(Recorded data)
=====
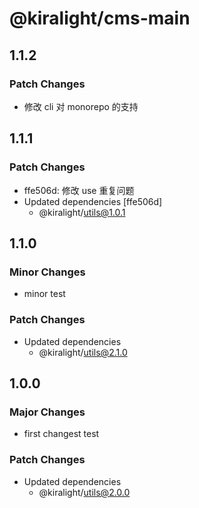 # @kiralight/cms-main

## 1.1.2

### Patch Changes

- 修改 cli 对 monorepo 的支持

## 1.1.1

### Patch Changes

- ffe506d: 修改 use 重复问题
- Updated dependencies [ffe506d]
  - @kiralight/utils@1.0.1

## 1.1.0

### Minor Changes

- minor test

### Patch Changes

- Updated dependencies
  - @kiralight/utils@2.1.0

## 1.0.0

### Major Changes

- first changest test

### Patch Changes

- Updated dependencies
  - @kiralight/utils@2.0.0
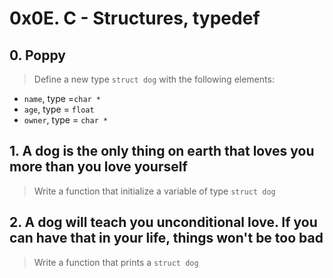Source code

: # 0x0E. C - Structures, typedef

## 0. Poppy
> Define a new type `struct dog` with the following elements:
* `name`, type =`char *`
* `age`, type = `float`
* `owner`, type = `char *`

## 1. A dog is the only thing on earth that loves you more than you love yourself
> Write a function that initialize a variable of type `struct dog`

## 2. A dog will teach you unconditional love. If you can have that in your life, things won't be too bad
> Write a function that prints a `struct dog`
=====
### WORK INSTRUCTIONS
Show each line in the data where the string "that" appears.

### SOLVED PROBLEM
## 1. A dog is the only thing on earth that loves you more than you love yourself
> Write a function that initialize a variable of type `struct dog`
## 2. A dog will teach you unconditional love. If you can have that in your life, things won't be too bad
> Write a function that prints a `struct dog`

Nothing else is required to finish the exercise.